• Stored data:
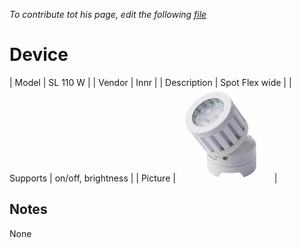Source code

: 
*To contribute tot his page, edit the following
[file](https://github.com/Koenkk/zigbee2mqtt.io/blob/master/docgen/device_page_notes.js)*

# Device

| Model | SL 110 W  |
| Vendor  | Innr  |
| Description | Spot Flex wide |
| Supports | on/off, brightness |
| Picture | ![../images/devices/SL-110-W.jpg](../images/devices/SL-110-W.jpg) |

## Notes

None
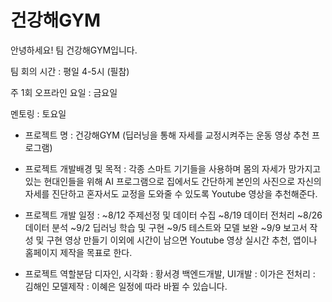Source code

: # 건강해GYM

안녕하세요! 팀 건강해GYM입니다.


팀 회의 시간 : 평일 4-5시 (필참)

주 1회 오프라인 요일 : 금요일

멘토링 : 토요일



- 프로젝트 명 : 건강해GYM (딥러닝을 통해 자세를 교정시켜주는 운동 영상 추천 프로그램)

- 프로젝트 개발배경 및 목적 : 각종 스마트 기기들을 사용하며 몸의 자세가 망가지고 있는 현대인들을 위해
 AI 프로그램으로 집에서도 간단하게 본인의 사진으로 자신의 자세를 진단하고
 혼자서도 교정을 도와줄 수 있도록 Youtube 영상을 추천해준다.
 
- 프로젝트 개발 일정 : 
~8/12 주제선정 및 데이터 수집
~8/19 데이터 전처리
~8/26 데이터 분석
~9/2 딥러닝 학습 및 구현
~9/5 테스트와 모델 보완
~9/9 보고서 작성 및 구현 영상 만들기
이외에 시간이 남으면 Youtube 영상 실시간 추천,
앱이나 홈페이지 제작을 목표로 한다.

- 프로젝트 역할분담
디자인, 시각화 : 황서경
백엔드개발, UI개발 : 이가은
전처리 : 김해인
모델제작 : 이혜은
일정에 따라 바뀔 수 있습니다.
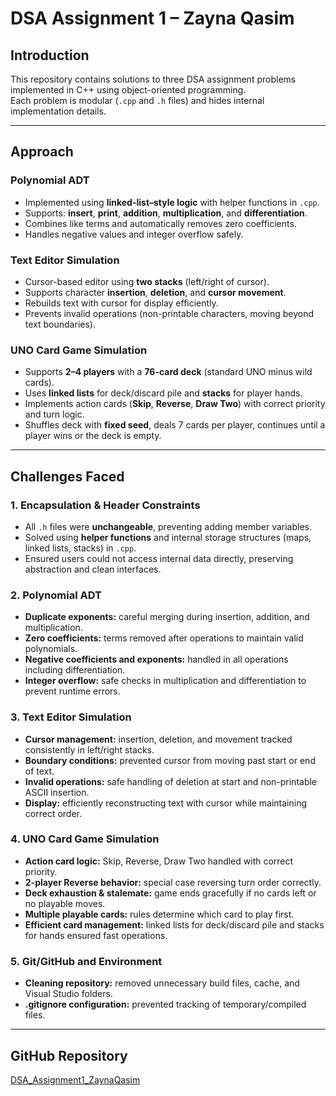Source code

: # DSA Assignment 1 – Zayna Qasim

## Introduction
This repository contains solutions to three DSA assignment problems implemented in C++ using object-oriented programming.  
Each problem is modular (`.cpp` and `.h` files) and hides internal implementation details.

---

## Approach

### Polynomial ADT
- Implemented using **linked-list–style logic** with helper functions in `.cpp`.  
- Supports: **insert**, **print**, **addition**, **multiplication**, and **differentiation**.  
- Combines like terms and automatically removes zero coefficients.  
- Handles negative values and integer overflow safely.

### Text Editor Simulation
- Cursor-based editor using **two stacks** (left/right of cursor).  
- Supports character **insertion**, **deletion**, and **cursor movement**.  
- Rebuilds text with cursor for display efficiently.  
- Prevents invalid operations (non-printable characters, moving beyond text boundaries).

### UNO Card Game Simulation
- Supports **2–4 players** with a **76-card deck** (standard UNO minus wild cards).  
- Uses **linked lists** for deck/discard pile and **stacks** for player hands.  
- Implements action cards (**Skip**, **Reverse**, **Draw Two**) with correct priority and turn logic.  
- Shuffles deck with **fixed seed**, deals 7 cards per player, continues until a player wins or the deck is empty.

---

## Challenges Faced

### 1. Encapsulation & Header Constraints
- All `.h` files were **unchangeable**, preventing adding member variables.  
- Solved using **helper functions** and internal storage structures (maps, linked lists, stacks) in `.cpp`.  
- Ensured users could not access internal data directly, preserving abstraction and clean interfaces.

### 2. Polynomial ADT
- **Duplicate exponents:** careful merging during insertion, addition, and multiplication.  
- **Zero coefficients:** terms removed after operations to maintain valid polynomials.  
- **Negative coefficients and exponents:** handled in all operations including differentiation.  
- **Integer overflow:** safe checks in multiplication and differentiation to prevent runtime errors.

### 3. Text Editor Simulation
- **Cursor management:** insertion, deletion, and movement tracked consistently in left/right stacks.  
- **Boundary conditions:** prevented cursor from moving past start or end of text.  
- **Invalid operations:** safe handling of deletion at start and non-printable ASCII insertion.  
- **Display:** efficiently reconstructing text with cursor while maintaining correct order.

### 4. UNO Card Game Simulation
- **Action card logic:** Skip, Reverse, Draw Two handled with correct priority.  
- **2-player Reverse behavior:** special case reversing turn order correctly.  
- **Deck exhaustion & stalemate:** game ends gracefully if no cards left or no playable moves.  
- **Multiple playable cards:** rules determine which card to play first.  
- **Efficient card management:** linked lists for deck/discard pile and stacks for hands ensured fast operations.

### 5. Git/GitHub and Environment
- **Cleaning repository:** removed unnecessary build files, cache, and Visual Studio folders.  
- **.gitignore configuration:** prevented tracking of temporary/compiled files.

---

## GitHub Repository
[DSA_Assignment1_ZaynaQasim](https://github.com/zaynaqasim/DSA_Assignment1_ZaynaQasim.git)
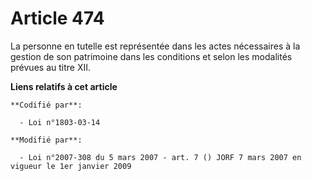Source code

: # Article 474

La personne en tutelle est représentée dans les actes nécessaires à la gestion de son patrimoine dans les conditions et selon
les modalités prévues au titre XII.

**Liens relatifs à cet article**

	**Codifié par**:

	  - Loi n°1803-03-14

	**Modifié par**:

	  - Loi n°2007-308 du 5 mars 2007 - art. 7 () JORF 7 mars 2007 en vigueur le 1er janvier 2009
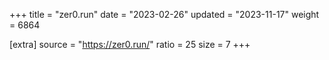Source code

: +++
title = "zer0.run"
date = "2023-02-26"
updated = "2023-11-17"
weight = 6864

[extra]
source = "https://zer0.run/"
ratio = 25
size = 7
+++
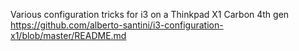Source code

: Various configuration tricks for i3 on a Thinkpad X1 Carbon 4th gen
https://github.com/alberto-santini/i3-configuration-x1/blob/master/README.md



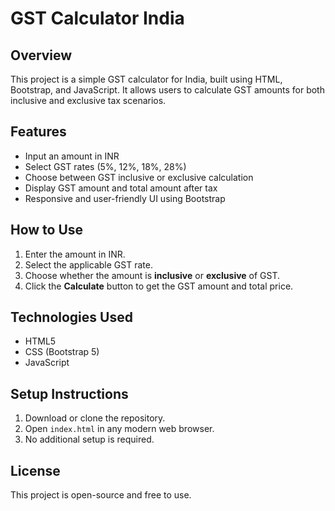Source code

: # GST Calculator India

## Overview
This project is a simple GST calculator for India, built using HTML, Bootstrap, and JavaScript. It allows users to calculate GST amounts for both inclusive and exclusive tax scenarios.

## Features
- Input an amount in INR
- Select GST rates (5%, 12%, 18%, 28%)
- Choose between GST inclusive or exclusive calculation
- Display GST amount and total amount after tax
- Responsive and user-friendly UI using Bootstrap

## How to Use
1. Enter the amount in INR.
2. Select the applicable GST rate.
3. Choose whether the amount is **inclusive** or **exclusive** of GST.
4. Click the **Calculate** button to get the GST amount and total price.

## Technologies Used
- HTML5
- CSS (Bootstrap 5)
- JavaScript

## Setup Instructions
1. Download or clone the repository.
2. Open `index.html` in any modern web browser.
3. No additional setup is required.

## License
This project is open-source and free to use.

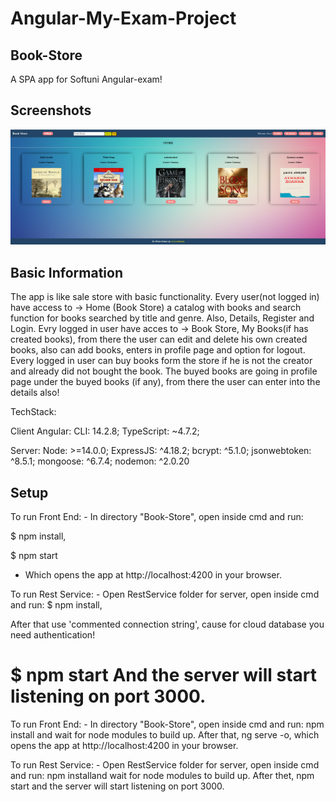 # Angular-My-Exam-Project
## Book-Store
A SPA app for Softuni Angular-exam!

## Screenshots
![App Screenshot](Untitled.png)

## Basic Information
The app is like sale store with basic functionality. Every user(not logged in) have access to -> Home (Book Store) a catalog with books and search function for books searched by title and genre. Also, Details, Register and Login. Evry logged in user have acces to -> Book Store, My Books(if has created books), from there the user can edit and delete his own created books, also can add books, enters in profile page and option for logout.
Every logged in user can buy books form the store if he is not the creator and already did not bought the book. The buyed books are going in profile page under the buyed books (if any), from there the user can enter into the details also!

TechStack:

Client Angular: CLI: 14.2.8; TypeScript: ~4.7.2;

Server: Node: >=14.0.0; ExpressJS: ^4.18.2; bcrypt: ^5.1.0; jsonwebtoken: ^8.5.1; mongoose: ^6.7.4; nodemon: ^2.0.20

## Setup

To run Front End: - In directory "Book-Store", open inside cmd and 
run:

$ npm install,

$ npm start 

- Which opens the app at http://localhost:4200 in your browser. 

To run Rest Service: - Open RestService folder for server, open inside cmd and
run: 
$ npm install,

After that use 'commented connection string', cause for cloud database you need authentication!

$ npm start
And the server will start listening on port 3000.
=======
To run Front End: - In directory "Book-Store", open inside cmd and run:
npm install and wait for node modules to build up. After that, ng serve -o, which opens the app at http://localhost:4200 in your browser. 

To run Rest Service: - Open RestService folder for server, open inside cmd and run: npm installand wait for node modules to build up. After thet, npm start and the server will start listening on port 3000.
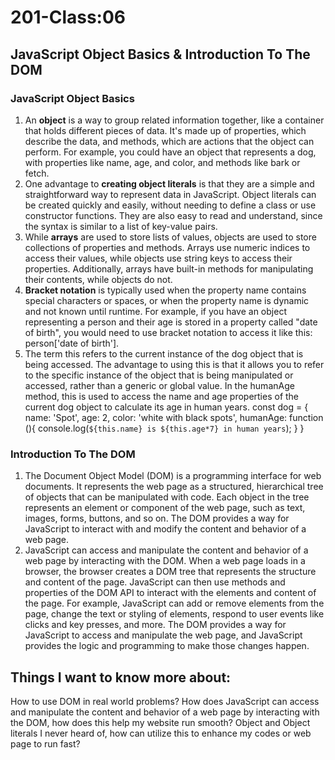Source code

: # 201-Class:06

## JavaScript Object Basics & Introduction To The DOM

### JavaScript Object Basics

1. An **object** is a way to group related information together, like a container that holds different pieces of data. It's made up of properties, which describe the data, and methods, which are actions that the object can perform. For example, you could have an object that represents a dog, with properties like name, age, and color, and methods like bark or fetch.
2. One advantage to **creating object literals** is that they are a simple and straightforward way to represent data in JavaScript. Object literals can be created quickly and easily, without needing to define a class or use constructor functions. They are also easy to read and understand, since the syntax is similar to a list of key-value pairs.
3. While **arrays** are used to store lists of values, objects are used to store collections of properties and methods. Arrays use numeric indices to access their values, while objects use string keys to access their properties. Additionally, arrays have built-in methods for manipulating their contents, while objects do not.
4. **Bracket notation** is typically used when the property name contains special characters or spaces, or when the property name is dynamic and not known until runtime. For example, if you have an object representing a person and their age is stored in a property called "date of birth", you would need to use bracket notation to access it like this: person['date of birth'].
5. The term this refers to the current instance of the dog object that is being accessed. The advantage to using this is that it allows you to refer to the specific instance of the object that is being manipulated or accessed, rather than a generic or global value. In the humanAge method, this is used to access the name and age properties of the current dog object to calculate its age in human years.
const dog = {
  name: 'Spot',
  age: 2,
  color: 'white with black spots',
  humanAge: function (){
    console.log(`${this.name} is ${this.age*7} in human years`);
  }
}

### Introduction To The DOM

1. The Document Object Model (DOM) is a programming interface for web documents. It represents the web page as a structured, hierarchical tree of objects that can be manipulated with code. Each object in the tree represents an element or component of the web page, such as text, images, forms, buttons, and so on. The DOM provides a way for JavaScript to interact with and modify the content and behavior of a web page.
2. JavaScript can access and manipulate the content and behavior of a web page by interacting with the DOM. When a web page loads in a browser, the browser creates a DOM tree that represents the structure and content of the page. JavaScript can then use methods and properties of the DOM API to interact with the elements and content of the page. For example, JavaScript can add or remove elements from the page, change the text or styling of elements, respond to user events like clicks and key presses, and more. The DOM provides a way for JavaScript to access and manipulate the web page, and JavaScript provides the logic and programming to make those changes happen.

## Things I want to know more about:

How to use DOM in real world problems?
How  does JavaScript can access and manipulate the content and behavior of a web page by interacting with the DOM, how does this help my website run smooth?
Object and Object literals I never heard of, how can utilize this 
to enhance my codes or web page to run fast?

• Assignment: Lines with "listening": return each one from the data above.

• Task result:
And the server will start listening on port 3000.
To run Rest Service: - Open RestService folder for server, open inside cmd and run: npm installand wait for node modules to build up. After thet, npm start and the server will start listening on port 3000.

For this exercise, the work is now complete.